» **TASK TO CARRY OUT**: The job is to find each line of the records below that includes the word "clause" and copy it.

» **SUPPLIED INFORMATION**:
+--

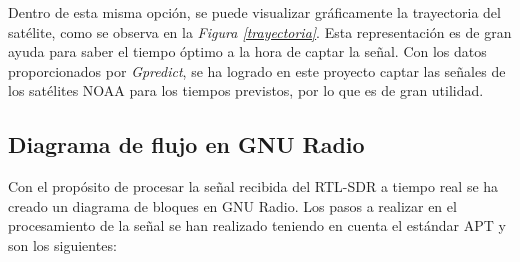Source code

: \documentclass[a4paper,openright,12pt]{article}
\begin{document}
 
  Dentro de esta misma opción, se puede visualizar gráficamente la trayectoria del satélite, como se observa en la \textit{Figura \ref{trayectoria}}. Esta representación es de gran ayuda para saber el tiempo óptimo a la hora de captar la señal. Con los datos proporcionados por \textit{Gpredict}, se ha logrado en este proyecto captar las señales de los satélites NOAA para los tiempos previstos, por lo que es de gran utilidad.

	\subsection{Diagrama de flujo en GNU Radio}
	Con el propósito de procesar la señal recibida del RTL-SDR a tiempo real se ha creado un diagrama de bloques en GNU Radio. Los pasos a realizar en el procesamiento de la señal se han realizado teniendo en cuenta el estándar APT y son los siguientes:
\end{document}
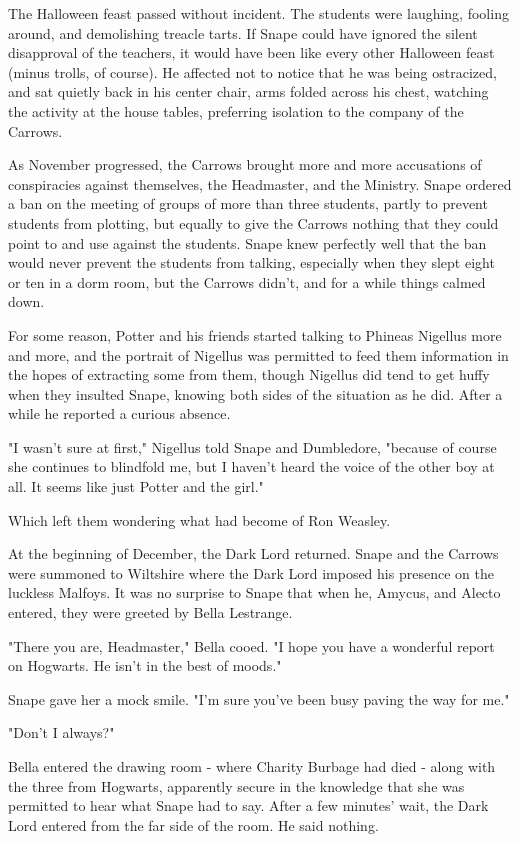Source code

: \documentclass[a4paper,11pt]{article}
\begin{document}
The Halloween feast passed without incident. The students were laughing, fooling around, and demolishing treacle tarts. If Snape could have ignored the silent disapproval of the teachers, it would have been like every other Halloween feast (minus trolls, of course). He affected not to notice that he was being ostracized, and sat quietly back in his center chair, arms folded across his chest, watching the activity at the house tables, preferring isolation to the company of the Carrows.

As November progressed, the Carrows brought more and more accusations of conspiracies against themselves, the Headmaster, and the Ministry. Snape ordered a ban on the meeting of groups of more than three students, partly to prevent students from plotting, but equally to give the Carrows nothing that they could point to and use against the students. Snape knew perfectly well that the ban would never prevent the students from talking, especially when they slept eight or ten in a dorm room, but the Carrows didn't, and for a while things calmed down.

For some reason, Potter and his friends started talking to Phineas Nigellus more and more, and the portrait of Nigellus was permitted to feed them information in the hopes of extracting some from them, though Nigellus did tend to get huffy when they insulted Snape, knowing both sides of the situation as he did. After a while he reported a curious absence.

"I wasn't sure at first," Nigellus told Snape and Dumbledore, "because of course she continues to blindfold me, but I haven't heard the voice of the other boy at all. It seems like just Potter and the girl."

Which left them wondering what had become of Ron Weasley.

At the beginning of December, the Dark Lord returned. Snape and the Carrows were summoned to Wiltshire where the Dark Lord imposed his presence on the luckless Malfoys. It was no surprise to Snape that when he, Amycus, and Alecto entered, they were greeted by Bella Lestrange.

"There you are, Headmaster," Bella cooed. "I hope you have a wonderful report on Hogwarts. He isn't in the best of moods."

Snape gave her a mock smile. "I'm sure you've been busy paving the way for me."

"Don't I always?"

Bella entered the drawing room - where Charity Burbage had died - along with the three from Hogwarts, apparently secure in the knowledge that she was permitted to hear what Snape had to say. After a few minutes' wait, the Dark Lord entered from the far side of the room. He said nothing.
\end{document}
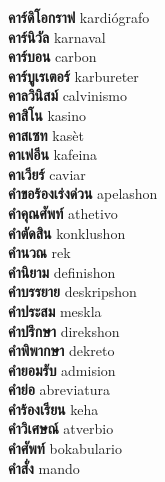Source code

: \textbf{ คาร์ดิโอกราฟ  } kardiógrafo \\
\textbf{ คาร์นิวัล  } karnaval \\
\textbf{ คาร์บอน  } carbon \\
\textbf{ คาร์บูเรเตอร์  } karbureter \\
\textbf{ คาลวินิสม์  } calvinismo \\
\textbf{ คาสิโน  } kasino \\
\textbf{ คาสเซท  } kasèt \\
\textbf{ คาเฟอีน  } kafeina \\
\textbf{ คาเวียร์  } caviar \\
\textbf{ คำขอร้องเร่งด่วน  } apelashon \\
\textbf{ คำคุณศัพท์  } athetivo \\
\textbf{ คำตัดสิน  } konklushon \\
\textbf{ คำนวณ  } rek \\
\textbf{ คำนิยาม  } definishon \\
\textbf{ คำบรรยาย  } deskripshon \\
\textbf{ คำประสม  } meskla \\
\textbf{ คำปรึกษา  } direkshon \\
\textbf{ คำพิพากษา  } dekreto \\
\textbf{ คำยอมรับ  } admision \\
\textbf{ คำย่อ  } abreviatura \\
\textbf{ คำร้องเรียน  } keha \\
\textbf{ คำวิเศษณ์  } atverbio \\
\textbf{ คำศัพท์  } bokabulario \\
\textbf{ คำสั่ง  } mando \\
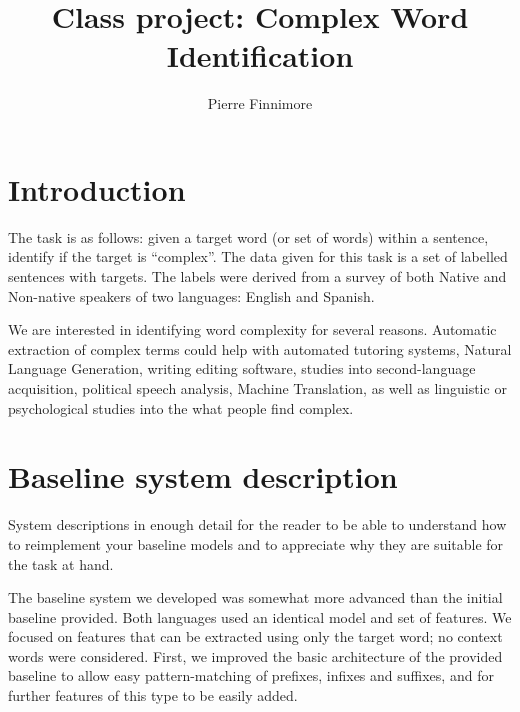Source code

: \documentclass[11pt,a4paper]{article}
\title{Class project: Complex Word Identification}
\author{Pierre Finnimore}
\date{}
\begin{document}
\maketitle
\begin{abstract}

\end{abstract}

\section{Introduction}

The task is as follows: given a target word (or set of words) within a sentence, identify if the target is \enquote{complex}. The data given for this task is a set of labelled sentences with targets. The labels were derived from a survey of both Native and Non-native speakers of two languages: English and Spanish.

We are interested in identifying word complexity for several reasons. Automatic extraction of complex terms could help with automated tutoring systems, Natural Language Generation, writing editing software, studies into second-language acquisition, political speech analysis, Machine Translation, as well as linguistic or psychological studies into the what people find complex. 

\section{Baseline system description}

System descriptions in enough detail for the reader to be able to understand how to reimplement your baseline models and to appreciate why they are suitable for the task at hand.

The baseline system we developed was somewhat more advanced than the initial baseline provided. Both languages used an identical model and set of features. We focused on features that can be extracted using only the target word; no context words were considered. First, we improved the basic architecture of the provided baseline to allow easy pattern-matching of prefixes, infixes and suffixes, and for further features of this type to be easily added.\\
\end{document}
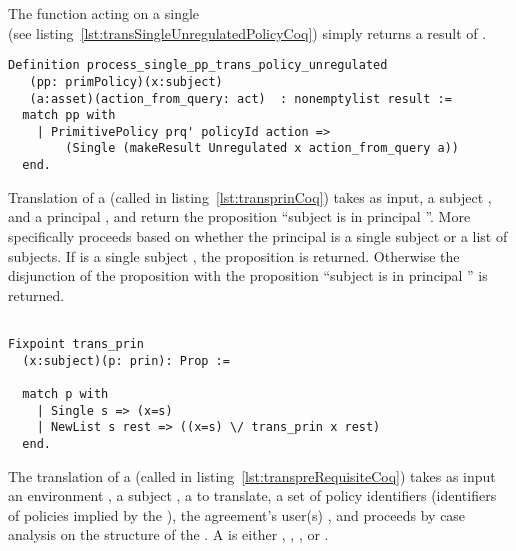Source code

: The function  acting on a single \\  (see listing~\ref{lst:transSingleUnregulatedPolicyCoq}) simply returns a result of .



\begin{lstlisting}
Definition process_single_pp_trans_policy_unregulated
   (pp: primPolicy)(x:subject)
   (a:asset)(action_from_query: act)  : nonemptylist result :=
  match pp with
    | PrimitivePolicy prq' policyId action =>
        (Single (makeResult Unregulated x action_from_query a))
  end.
\end{lstlisting}




Translation of a  (called  in listing~\ref{lst:transprinCoq}) takes as input, a subject , and a principal , and return the proposition ``subject  is in principal ''. More specifically  proceeds based on whether the principal  is a single subject or a list of subjects. If  is a single subject , the proposition  is returned. Otherwise the disjunction of the proposition  with the proposition ``subject  is in principal '' is returned.

\begin{minipage}{\linewidth}
\begin{lstlisting}

Fixpoint trans_prin
  (x:subject)(p: prin): Prop :=

  match p with
    | Single s => (x=s)
    | NewList s rest => ((x=s) \/ trans_prin x rest)
  end.
\end{lstlisting}
\end{minipage}


The translation of a  (called  in listing~\ref{lst:transpreRequisiteCoq}) takes as input an environment , a subject , a   to translate, a set of policy identifiers  (identifiers of policies implied by the ), the agreement's user(s) , and proceeds by case analysis on the structure of the . A  is either , ,  , or . 

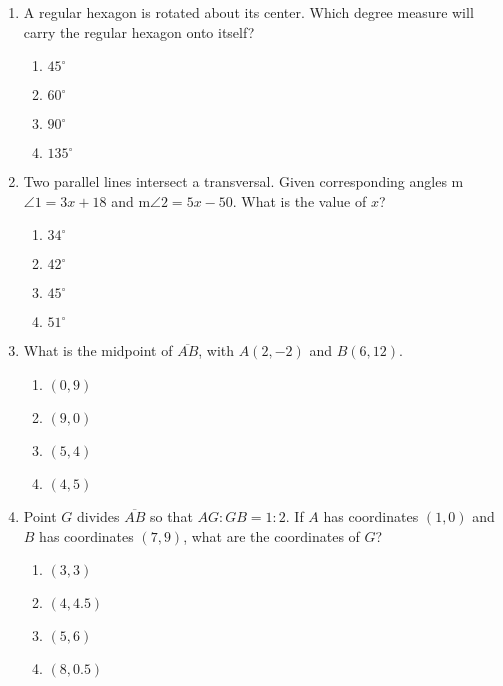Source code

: \begin{enumerate}
\item A regular hexagon is rotated about its center. Which degree measure will carry the regular hexagon onto itself? 
\begin{multicols}{2}
\begin{enumerate}
  \item $45^\circ$
  \item $60^\circ$
  \item $90^\circ$
  \item $135^\circ$
\end{enumerate}
\end{multicols}

\item Two parallel lines intersect a transversal. Given corresponding angles  m$\angle 1 = 3x+18$ and m$\angle 2 = 5x-50$. What is the value of $x$?
\begin{multicols}{2}
  \begin{enumerate}
    \item $34^\circ$
    \item $42^\circ$
    \item $45^\circ$
    \item $51^\circ$
  \end{enumerate}
  \end{multicols}

\newpage
\item What is the midpoint of $\overline{AB}$, with $A(2,-2)$ and $B(6,12)$.
\begin{multicols}{2}
  \begin{enumerate}
    \item $(0,9)$
    \item $(9,0)$
    \item $(5,4)$
    \item $(4,5)$
  \end{enumerate}
  \end{multicols} \vspace{1cm}

\item Point $G$ divides $\overline{AB}$ so that $AG:GB = 1:2$. If $A$ has coordinates $(1,0)$ and $B$ has coordinates $(7,9)$, what are the coordinates of $G$?
\begin{multicols}{2}
  \begin{enumerate}
    \item $(3,3)$
    \item $(4,4.5)$
    \item $(5,6)$
    \item $(8,0.5)$
  \end{enumerate}
  \end{multicols} \vspace{2cm}


\end{enumerate}
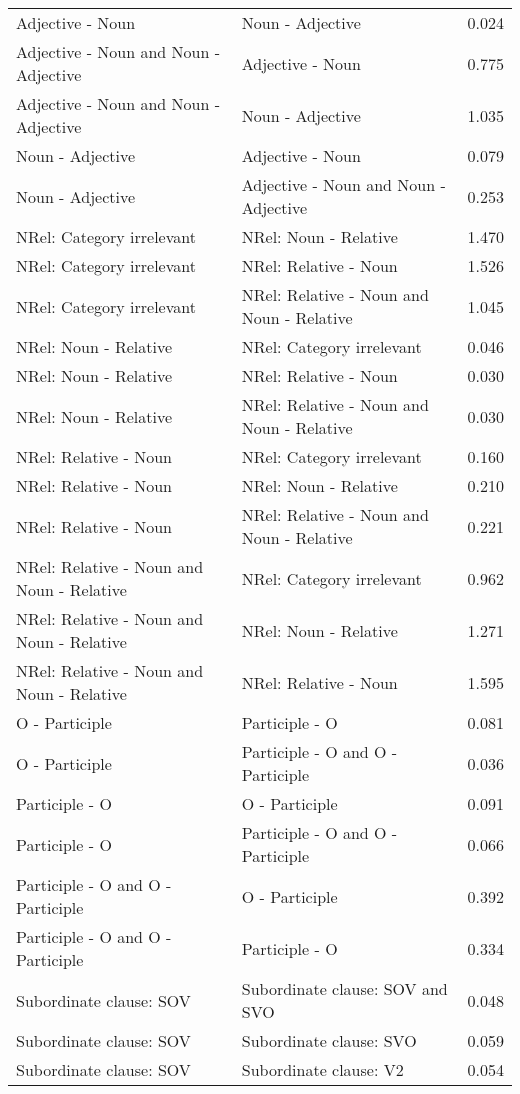 \begin{longtable}{p{.4\linewidth}p{.4\linewidth}p{.1\linewidth}}
Adjective - Noun & Noun - Adjective & 0.024\\
Adjective - Noun and Noun - Adjective & Adjective - Noun & 0.775\\
Adjective - Noun and Noun - Adjective & Noun - Adjective & 1.035\\
Noun - Adjective & Adjective - Noun & 0.079\\
Noun - Adjective & Adjective - Noun and Noun - Adjective & 0.253\\
NRel: Category irrelevant & NRel: Noun - Relative & 1.470\\
NRel: Category irrelevant & NRel: Relative - Noun & 1.526\\
NRel: Category irrelevant & NRel: Relative - Noun and Noun - Relative & 1.045\\
NRel: Noun - Relative & NRel: Category irrelevant & 0.046\\
NRel: Noun - Relative & NRel: Relative - Noun & 0.030\\
NRel: Noun - Relative & NRel: Relative - Noun and Noun - Relative & 0.030\\
NRel: Relative - Noun & NRel: Category irrelevant & 0.160\\
NRel: Relative - Noun & NRel: Noun - Relative & 0.210\\
NRel: Relative - Noun & NRel: Relative - Noun and Noun - Relative & 0.221\\
NRel: Relative - Noun and Noun - Relative & NRel: Category irrelevant & 0.962\\
NRel: Relative - Noun and Noun - Relative & NRel: Noun - Relative & 1.271\\
NRel: Relative - Noun and Noun - Relative & NRel: Relative - Noun & 1.595\\
O - Participle & Participle - O & 0.081\\
O - Participle & Participle - O and O - Participle & 0.036\\
Participle - O & O - Participle & 0.091\\
Participle - O & Participle - O and O - Participle & 0.066\\
Participle - O and O - Participle & O - Participle & 0.392\\
Participle - O and O - Participle & Participle - O & 0.334\\
Subordinate clause: SOV & Subordinate clause: SOV and SVO & 0.048\\
Subordinate clause: SOV & Subordinate clause: SVO & 0.059\\
Subordinate clause: SOV & Subordinate clause: V2 & 0.054\\

\end{longtable}
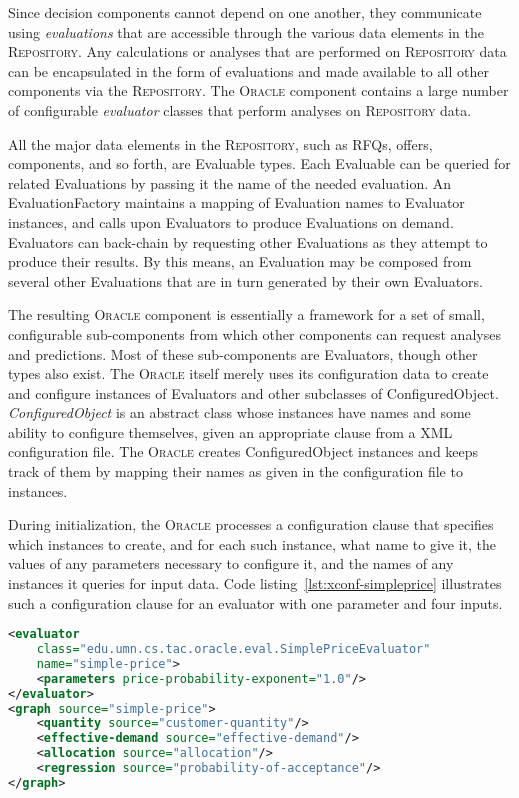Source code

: \documentclass{article}
\begin{document}

Since decision components cannot depend on one another, they communicate
using \emph{evaluations} that are accessible through the various data
elements in the \textsc{Repository}.  Any calculations or analyses that
are performed on \textsc{Repository} data can be encapsulated in the
form of evaluations and made available to all other components via the
\textsc{Repository}.  The \textsc{Oracle} component contains a large
number of configurable \emph{evaluator} classes that perform analyses
on \textsc{Repository} data.

All the major data elements in the \textsc{Repository}, such as RFQs,
offers, components, and so forth, are Evaluable types.  Each Evaluable can
be queried for related Evaluations by passing it the name of the needed
evaluation.  An EvaluationFactory maintains a mapping of Evaluation
names to Evaluator instances, and calls upon Evaluators to produce
Evaluations on demand.  Evaluators can back-chain by requesting other
Evaluations as they attempt to produce their results.  By this means,
an Evaluation may be composed from several other Evaluations that are
in turn generated by their own Evaluators.

The resulting \textsc{Oracle} component is essentially a framework for
a set of small, configurable sub-components from which other components
can request analyses and predictions.  Most of these sub-components
are Evaluators, though other types also exist.  The \textsc{Oracle}
itself merely uses its configuration data to create and configure
instances of Evaluators and other subclasses of ConfiguredObject.
\emph{ConfiguredObject} is an abstract class whose instances have names
and some ability to configure themselves, given an appropriate clause from
a XML configuration file.  The \textsc{Oracle} creates ConfiguredObject
instances and keeps track of them by mapping their names as given in
the configuration file to instances.


During initialization, the \textsc{Oracle} processes a configuration
clause that specifies which instances to create, and for each such
instance, what name to give it, the values of any parameters necessary to
configure it, and the names of any instances it queries for input data.
Code listing~\ref{lst:xconf-simpleprice} illustrates such a configuration
clause for an evaluator with one parameter and four inputs.
\\  %
{\small
\begin{lstlisting}[language={XML},frame={single},belowcaptionskip=0.4cm,
label={lst:xconf-simpleprice},caption={Configuration clause for a price
evaluator that uses one parameter and several inputs}]
<evaluator
    class="edu.umn.cs.tac.oracle.eval.SimplePriceEvaluator"
    name="simple-price">
    <parameters price-probability-exponent="1.0"/>
</evaluator>
<graph source="simple-price">
    <quantity source="customer-quantity"/>
    <effective-demand source="effective-demand"/>
    <allocation source="allocation"/>
    <regression source="probability-of-acceptance"/>
</graph>
\end{lstlisting}
}
\end{document}

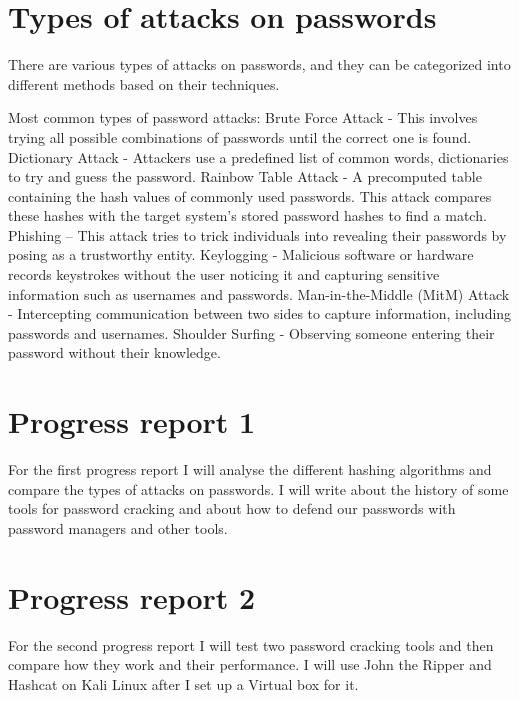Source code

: \documentclass[10pt,oneside,english,a4paper]{article}
\begin{document}
\section{Types of attacks on passwords}
There are various types of attacks on passwords, and they can be categorized into different methods based on their techniques. 

Most common types of password attacks:
Brute Force Attack - This involves trying all possible combinations of passwords until the correct one is found.
Dictionary Attack - Attackers use a predefined list of common words, dictionaries to try and guess the password.
Rainbow Table Attack - A precomputed table containing the hash values of commonly used passwords. This attack compares these hashes with the target system's stored password hashes to find a match.
Phishing – This attack tries to trick individuals into revealing their passwords by posing as a trustworthy entity.
Keylogging - Malicious software or hardware records keystrokes without the user noticing it and capturing sensitive information such as usernames and passwords.
Man-in-the-Middle (MitM) Attack - Intercepting communication between two sides to capture information, including passwords and usernames.
Shoulder Surfing - Observing someone entering their password without their knowledge.




\section{Progress report 1}
For the first progress report I will analyse the different hashing algorithms and compare the types of attacks on passwords. I will write about the history of some tools for password cracking and about how to defend our passwords with password managers and other tools. 

\section{Progress report 2}
For the second progress report I will test two password cracking tools and then compare how they work and their performance. I will use John the Ripper and Hashcat on Kali Linux after I set up a Virtual box for it.







\nocite{*}
\end{document}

+--

» **THE ANSWER**:
Subordinate clause: SOV & Subordinate clause: SOV and SVO & 0.048\\
Subordinate clause: SOV & Subordinate clause: SVO & 0.059\\
Subordinate clause: SOV & Subordinate clause: V2 & 0.054\\
and some ability to configure themselves, given an appropriate clause from
clause that specifies which instances to create, and for each such
clause for an evaluator with one parameter and four inputs.
label={lst:xconf-simpleprice},caption={Configuration clause for a price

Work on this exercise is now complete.